Anna Yampolskaya (Russian State University for the Humanities/NYU)
Introduction by: Ilya Kliger (NYU)
Monday, November 30, 6:30 - 8:30 pm
Jordan Center Conference Room, 19 University Place, 2nd Floor
In his letter to Hugo von Hofmannsthal Husserl claims that aesthetic and phenomenological experiences are similar; in the perception of the work of art we concentrate on how the things appear to us instead of what they are. The work of art “forces us into” the aesthetical attitude in the same way as the phenomenological ἐποχή drives us into the phenomenological one.

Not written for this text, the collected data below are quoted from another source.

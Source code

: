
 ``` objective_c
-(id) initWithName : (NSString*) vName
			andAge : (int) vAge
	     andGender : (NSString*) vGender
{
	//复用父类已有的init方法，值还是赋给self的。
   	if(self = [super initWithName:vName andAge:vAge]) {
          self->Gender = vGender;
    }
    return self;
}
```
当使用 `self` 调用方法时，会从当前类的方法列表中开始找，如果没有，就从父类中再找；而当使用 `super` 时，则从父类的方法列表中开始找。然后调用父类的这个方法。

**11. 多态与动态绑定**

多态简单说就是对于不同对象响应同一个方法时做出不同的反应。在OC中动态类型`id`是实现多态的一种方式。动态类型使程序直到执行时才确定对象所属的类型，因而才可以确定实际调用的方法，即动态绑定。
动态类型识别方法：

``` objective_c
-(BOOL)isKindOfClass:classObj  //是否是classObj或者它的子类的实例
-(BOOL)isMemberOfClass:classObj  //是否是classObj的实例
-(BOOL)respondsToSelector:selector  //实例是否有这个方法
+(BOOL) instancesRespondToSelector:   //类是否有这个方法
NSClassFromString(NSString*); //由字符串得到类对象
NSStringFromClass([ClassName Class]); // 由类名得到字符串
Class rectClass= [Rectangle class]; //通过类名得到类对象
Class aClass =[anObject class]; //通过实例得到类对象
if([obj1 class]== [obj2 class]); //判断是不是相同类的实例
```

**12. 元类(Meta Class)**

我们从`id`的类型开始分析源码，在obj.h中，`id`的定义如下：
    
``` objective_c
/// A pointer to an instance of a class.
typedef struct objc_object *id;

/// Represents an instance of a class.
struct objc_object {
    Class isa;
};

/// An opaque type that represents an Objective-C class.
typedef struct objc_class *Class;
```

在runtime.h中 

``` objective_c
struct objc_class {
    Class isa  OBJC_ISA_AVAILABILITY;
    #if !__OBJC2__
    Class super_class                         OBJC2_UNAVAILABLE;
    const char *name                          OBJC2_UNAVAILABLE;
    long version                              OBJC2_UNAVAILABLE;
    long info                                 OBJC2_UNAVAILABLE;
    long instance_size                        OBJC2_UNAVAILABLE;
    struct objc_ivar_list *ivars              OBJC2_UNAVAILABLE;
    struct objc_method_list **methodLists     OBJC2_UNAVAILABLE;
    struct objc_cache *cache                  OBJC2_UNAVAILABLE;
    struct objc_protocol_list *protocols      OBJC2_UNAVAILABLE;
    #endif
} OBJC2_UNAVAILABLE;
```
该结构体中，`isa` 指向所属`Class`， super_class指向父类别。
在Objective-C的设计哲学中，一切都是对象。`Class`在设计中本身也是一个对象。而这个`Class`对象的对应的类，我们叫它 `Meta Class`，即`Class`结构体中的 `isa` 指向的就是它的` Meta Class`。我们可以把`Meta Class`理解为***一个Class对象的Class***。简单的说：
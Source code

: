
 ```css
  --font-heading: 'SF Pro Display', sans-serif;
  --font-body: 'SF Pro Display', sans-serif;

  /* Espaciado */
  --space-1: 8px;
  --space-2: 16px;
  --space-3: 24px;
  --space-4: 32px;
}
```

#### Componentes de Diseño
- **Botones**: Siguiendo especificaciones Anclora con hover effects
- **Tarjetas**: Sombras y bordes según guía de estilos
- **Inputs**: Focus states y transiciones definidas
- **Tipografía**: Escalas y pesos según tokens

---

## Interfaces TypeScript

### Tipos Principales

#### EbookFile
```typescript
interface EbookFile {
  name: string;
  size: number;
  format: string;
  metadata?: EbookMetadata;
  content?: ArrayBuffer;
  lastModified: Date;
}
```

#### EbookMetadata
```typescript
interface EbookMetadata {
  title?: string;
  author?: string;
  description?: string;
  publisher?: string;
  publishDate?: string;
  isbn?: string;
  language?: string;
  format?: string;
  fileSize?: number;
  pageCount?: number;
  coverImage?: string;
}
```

I will investigate further this parallelism between aesthetical experience and the practice of phenomenology using Viktor Shklovsky’s theory of “estrangement”. Estrangement is an artistic device or technique that breaks the routinized forms of perception: we are able to see or feel the thing as new and not just “recognize” it automatically. Shklovsky insists that we have to experience, to feel the form – in an affective and even sensuous way. Phenomenological reduction can also be described as a philosophical technique that aims to arrest the “ready-made”, “taken for granted”, “pre-given” meaning in order to access to a new meaning which is not yet stabilized. It is not enough to turn from what appears to how it appears; we have to oscillate between these conflicting positions, or rather to keep them both at the same time: thus we gain a kind of a 3D-vision of meaning in its becoming. This double life in two different attitudes can be clarified in terms of Roman Jakobson’s theory of antinomic coexistence between the poetical and practical functions of language.
Presented by the Poetics & Theory lecture series.
Co-sponsored by the Jordan Center at NYU.